Almost every study uses 10-fold-cross-validation as the standard validation strategy, with the most-used classification algorithm being SVM and random forests. The most common classification problems are AD/CN and FTD/CN [37,50] and AD/FTD [52], but AD + FTD/CN has also been studied [34].
Table 5 represents a list of previous works on classifying AD, FTD, and CN EEG signals, the methodology they used, and their accuracy, sensitivity, and specificity results.
The results of this study do make the promising insight that the most common forms of dementia could be distinguished based on quantitative EEG characteristics, in an automated way, by machine-learning algorithms. However, further testing of the methodology on a bigger EEG sample of clinical records should be performed to ensure the validity of the method. Moreover, besides AD and FTD, other dementia forms could be studied as to whether they could also be classified by the same methodology. Such forms could include vascular dementia and Lewy body dementia [53], which progresses faster than AD. In addition, the implementation of this methodology on the study and possible distinguishing of the dementia waveforms from the waveforms that characterize seizures, could be of great importance. It is known that Alzheimer’s disease starts by affecting a certain part of the brain and then progresses to lesions throughout the cerebral cortex, so further implementations of the methodology by focusing on specific lobes of the brain [37] should be considered.
At this point, the limitations of this methodology should be addressed.
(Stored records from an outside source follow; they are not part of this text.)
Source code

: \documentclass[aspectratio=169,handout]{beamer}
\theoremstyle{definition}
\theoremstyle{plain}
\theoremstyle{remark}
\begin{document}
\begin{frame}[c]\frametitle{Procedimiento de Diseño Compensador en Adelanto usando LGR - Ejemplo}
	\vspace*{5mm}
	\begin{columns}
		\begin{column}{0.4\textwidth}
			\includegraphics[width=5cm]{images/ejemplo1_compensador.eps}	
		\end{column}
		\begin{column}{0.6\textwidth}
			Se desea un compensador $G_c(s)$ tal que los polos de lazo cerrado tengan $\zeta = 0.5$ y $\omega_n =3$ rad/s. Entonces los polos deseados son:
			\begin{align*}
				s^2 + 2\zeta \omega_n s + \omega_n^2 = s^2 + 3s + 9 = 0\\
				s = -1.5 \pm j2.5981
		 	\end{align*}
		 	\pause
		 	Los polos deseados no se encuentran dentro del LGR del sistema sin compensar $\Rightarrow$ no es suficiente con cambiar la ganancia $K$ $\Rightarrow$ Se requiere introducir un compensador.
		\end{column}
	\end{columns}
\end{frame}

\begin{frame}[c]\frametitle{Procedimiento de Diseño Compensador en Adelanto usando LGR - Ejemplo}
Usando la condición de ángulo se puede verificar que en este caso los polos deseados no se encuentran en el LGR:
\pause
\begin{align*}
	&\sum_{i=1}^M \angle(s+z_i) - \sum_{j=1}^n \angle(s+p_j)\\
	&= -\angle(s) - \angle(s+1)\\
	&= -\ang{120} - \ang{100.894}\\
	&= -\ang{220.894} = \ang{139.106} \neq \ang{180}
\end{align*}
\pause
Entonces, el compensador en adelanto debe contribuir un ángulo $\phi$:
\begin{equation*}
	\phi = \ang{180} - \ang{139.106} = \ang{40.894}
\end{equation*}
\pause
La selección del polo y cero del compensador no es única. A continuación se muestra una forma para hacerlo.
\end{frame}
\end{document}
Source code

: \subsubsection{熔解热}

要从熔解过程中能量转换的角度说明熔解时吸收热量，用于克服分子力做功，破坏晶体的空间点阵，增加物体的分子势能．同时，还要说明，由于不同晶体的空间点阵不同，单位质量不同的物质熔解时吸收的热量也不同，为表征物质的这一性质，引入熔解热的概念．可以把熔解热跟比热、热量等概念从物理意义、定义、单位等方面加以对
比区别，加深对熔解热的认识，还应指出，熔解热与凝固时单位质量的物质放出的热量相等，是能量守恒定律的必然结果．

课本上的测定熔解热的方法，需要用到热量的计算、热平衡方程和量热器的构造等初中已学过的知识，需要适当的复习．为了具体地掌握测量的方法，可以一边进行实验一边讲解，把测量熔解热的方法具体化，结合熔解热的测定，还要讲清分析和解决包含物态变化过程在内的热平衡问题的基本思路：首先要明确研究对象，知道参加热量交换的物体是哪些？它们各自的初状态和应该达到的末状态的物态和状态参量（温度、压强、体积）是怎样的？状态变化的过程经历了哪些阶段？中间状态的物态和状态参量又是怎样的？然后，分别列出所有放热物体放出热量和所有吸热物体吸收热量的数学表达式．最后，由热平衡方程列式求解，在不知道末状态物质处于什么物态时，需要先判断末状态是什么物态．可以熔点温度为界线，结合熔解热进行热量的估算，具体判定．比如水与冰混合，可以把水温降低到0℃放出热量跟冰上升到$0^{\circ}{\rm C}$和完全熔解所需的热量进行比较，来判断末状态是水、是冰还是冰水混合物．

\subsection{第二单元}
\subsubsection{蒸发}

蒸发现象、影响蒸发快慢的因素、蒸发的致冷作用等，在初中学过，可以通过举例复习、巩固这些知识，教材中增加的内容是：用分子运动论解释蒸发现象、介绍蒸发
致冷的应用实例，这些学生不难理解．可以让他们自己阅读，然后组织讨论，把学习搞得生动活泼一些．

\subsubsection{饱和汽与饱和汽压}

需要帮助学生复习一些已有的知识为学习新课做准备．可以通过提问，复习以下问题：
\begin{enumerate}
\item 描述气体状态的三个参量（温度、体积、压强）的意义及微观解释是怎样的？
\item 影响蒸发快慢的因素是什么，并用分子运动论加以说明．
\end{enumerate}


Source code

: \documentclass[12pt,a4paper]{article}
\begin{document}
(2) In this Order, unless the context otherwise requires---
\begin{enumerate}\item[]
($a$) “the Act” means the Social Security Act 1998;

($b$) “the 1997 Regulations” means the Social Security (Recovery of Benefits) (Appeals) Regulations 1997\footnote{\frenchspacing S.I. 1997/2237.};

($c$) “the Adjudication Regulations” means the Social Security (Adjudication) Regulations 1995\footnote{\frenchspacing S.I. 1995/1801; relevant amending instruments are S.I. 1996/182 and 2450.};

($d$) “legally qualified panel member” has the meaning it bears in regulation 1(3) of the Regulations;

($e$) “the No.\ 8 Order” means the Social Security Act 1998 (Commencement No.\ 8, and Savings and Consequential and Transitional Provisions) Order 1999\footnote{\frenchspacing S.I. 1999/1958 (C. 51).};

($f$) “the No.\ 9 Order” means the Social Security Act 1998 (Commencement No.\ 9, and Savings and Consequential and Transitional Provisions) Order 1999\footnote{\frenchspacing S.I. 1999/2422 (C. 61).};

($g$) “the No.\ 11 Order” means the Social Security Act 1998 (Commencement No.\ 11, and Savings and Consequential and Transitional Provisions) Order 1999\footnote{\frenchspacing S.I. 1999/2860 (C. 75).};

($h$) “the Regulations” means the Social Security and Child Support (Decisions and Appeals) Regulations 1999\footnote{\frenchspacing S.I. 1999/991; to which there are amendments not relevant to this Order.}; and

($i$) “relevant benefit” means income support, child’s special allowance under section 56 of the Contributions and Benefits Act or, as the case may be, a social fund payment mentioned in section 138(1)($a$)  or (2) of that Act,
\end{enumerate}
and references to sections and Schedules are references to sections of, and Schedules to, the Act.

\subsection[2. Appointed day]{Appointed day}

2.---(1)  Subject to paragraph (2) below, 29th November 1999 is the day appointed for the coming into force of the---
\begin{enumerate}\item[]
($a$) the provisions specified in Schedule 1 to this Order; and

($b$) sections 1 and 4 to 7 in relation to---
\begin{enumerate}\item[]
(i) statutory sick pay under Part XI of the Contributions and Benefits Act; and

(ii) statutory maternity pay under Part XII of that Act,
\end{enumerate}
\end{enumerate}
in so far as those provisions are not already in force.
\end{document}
The authors used a relatively small clinical dataset consisting of 18 or 20 subjects for each classification problem. Thus, no clear conclusions can be drawn for the generality of the method. A larger, public dataset could validate the robustness of the proposed method and further demonstrate the generality of the method for EEG signals classification. So, the validation of this experiment with a larger dataset and the extension of this methodology so as the input signals that can be taken from a variety of EEG recorders is of great importance and will be taking place in future work.
Moreover, although the leave-one-out validation method provides a far more accurate estimation of the performance of the classification method than the k-fold cross validation, its computational cost increases as the dataset increases; thus, making it not appropriate for very large datasets. However, keeping in mind that the advantage of the leave-one-out validation is that no common subject epochs are in the training and the test set, when dealing with large datasets this validation method can be manipulated so as the test set does contain more than one subject. By doing so, we keep the distinct advantage of the leave-one-out validation method for epoched datasets, leaving aside the increase in the computational cost.

5. Conclusions

In this study, we presented an easy-to-implement method of classifying AD/CN and FTD/CN using the OpenViBE platform for the signal processing and feature extraction and Weka platform for classification, and we compared the classification results of two common validation methods, 10-fold and leave-one-patient-out cross validations. It was observed that the leave-one-person-out cross-validation method was the most trustworthy validation method of the two examined in this study. Decision trees and random forests algorithms achieved the highest accuracies from the six algorithms, for the given method of preprocessing, and for feature extraction. So, random forests is proposed as the classifier for the FTD/CN problem with 86.3% accuracy and decision trees (C4.5) is proposed as the classifier of the AD/CN problem with 78.5% accuracy.

Author Contributions

N.G., M.G.T. and A.T.T. conceived of the idea and methodology and supervised the technical part regarding the software for EEG analysis and the application of machine learning algorithms. T.A. and P.I. recorded, reviewed, and provided the EEG signals and supervised the medical part with regard to dementia and diagnostic guidelines. A.M. and K.D.T. performed the classification experiments, employing several different classifiers, and provided the comparative experiments. A.M. and all other authors prepared the manuscript. N.G., M.G.T. and A.T.T. organized the research team and A.T.T. supervised the project. All authors have read and agreed to the published version of the manuscript.

Funding

This research received no external funding.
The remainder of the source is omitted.